这是最高级的容错——让用户感觉不到发生了错误。

思路：利用多重冗余进行纠正。
手段：RAID 镜像、重试机制、三模冗余表决（投票，少数服从多数）。

3. 关键技术：冗余

3.1 信息冗余 (编码)

在数字系统中，通过增加少量的额外比特来检错或纠错。

汉明码：
- 原理：利用汉明距离（两个位串不同字符的个数）。
- 公式：若海明距离为 $d$，则检错能力为 $d-1$，纠错能力为 $(d-1)/2$。
- 应用：ECC 内存（可纠正 1 bit 翻转）。
CRC (循环冗余校验)：
- 原理：将数据看作一个长多项式，除以一个生成多项式 $G(x)$，余数即为校验码。
- 优势：极适合硬件实现，检错能力强（能检测突发错误）。
- 注意：它只能检错，不能纠错。广泛用于磁盘存储和网络包校验。
  
  这个老师大概率会考小题计算，挺简单的，可以看看视频：https://www.bilibili.com/video/BV12e411F7fd/

3.2 物理冗余 (复制)

当编码无法解决问题时（如整个磁盘坏了），就需要物理副本。

多模块冗余 (NMR)：N 个完全一样的组件并行运行，通过表决器 决定结果。
主从复制：数据库的标准做法。
- 挑战：一致性。如果主节点写完了，从节点还没写，主节点挂了怎么办？（这涉及分布式共识，如 Paxos/Raft）。

4. 软件容错设计模式

硬件坏了可以换，软件坏了通常是因为逻辑错误。

4.1 响应策略

Fail-fast (快速失败)：发现错误（如参数不对），立即抛出异常或崩溃。
- 适用：开发阶段或内部逻辑，不要试图隐藏 Bug，越早暴露越好。
Fail-safe (失败安全)：即使出错了，也要维持最低限度的安全功能。
- 适用：红绿灯控制系统（出错时全部红灯闪烁），核电站控制。

4.2 状态分离

软件容错的一个核心思想是：进程是易碎的，数据是永恒的。

易失性状态（内存）：设计为可丢弃的。
非易失性状态（磁盘/日志）：设计为原子的、持久的。
做法：Write-Ahead Logging (WAL)。在修改数据前，先把操作记入日志。如果系统崩溃，重启后通过回放日志（Replay）来恢复状态。

5. 量化指标

MTTF (平均失效时间)：衡量组件有多“耐用”。
MTTR (平均修复时间)：衡量系统“复活”有多快。
可用性 (Availability)：
$$ \text{Availability} = \frac{\text{MTTF}}{\text{MTTF} + \text{MTTR}} $$
洞察：对于现代互联网服务，降低 MTTR（快速恢复）比提高 MTTF（不坏）更重要。既然故障不可避免，那就让它在用户眨眼间恢复。

6. 对照

Lesson 16 Fault Tolerance and Reliability

If performance determines how fast a system can run, then reliability determines how far it can run.

1. Core Concepts

Before discussing how to achieve “Fault Tolerance,” we must clarify three often-confused concepts, which represent the problem at different levels:

Fault:
- Definition: An underlying defect.
- Example: A bug in the code, or a physical bad sector on a hard drive.
- Characteristic: It is static and may lie dormant for a long time without being triggered.
Error:
- Definition: The system enters an “incorrect” state because a fault was triggered.
- Example: A variable becomes negative (violating an assertion), or memory data becomes inconsistent with the disk.
- Characteristic: It is internally visible, but the user may not perceive it.
Failure:
- Definition: The error propagates to the system boundary, causing service behavior to deviate from expectations.
- Example: Program Crash, a 503 error, or an ATM dispensing the wrong amount of cash.
- Characteristic: It is a User-visible accident/incident.

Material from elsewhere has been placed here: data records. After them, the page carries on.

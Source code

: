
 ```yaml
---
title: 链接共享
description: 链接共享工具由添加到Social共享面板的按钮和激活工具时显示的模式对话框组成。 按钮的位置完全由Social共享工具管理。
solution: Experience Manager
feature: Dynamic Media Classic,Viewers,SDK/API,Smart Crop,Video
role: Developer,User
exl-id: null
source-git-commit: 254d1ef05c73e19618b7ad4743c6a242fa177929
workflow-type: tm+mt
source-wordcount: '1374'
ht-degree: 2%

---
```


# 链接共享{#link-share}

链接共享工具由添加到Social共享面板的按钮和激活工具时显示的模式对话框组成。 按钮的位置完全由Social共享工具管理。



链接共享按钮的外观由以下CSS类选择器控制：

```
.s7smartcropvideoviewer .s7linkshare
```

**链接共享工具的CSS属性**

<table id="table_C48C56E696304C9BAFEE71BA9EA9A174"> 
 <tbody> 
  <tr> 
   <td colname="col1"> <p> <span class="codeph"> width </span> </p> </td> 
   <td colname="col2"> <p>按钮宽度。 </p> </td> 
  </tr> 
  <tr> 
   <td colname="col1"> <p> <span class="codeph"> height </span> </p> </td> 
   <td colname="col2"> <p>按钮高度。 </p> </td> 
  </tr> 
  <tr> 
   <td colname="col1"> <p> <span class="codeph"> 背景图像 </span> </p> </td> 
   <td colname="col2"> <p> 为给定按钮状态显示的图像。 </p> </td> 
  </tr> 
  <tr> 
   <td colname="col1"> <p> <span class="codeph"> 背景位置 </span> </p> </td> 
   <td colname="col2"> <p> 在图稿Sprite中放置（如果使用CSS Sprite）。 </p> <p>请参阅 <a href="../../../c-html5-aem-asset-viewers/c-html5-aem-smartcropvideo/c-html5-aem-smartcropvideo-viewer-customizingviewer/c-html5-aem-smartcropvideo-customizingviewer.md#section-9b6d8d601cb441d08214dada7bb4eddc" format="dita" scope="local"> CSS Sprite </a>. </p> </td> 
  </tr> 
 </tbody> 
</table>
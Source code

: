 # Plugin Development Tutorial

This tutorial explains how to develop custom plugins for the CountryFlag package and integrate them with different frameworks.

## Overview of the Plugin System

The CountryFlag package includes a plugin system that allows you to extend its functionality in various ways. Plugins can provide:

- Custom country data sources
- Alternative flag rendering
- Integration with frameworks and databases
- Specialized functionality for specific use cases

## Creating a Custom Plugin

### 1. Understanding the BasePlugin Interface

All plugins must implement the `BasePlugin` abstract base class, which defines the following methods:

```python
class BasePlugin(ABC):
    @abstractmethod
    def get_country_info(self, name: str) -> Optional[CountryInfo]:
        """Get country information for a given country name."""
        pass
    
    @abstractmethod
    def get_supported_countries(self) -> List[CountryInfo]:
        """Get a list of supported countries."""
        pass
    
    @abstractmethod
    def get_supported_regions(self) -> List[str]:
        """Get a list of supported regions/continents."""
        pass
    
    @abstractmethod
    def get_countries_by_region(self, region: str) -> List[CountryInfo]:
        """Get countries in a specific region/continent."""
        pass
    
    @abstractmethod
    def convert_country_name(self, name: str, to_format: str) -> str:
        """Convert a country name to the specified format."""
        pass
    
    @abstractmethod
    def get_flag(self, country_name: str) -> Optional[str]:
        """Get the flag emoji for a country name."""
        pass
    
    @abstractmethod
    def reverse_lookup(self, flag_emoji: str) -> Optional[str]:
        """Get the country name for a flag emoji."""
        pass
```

Relationship: The essence of fault tolerance is intercepting and handling the “Error” before it evolves into a “Failure”.

2. The Three Stages of Defense

Building a fault-tolerant system is like constructing a defense line, usually divided into three stages:

2.1 Detection

If you don’t know something is wrong, you can’t fix it.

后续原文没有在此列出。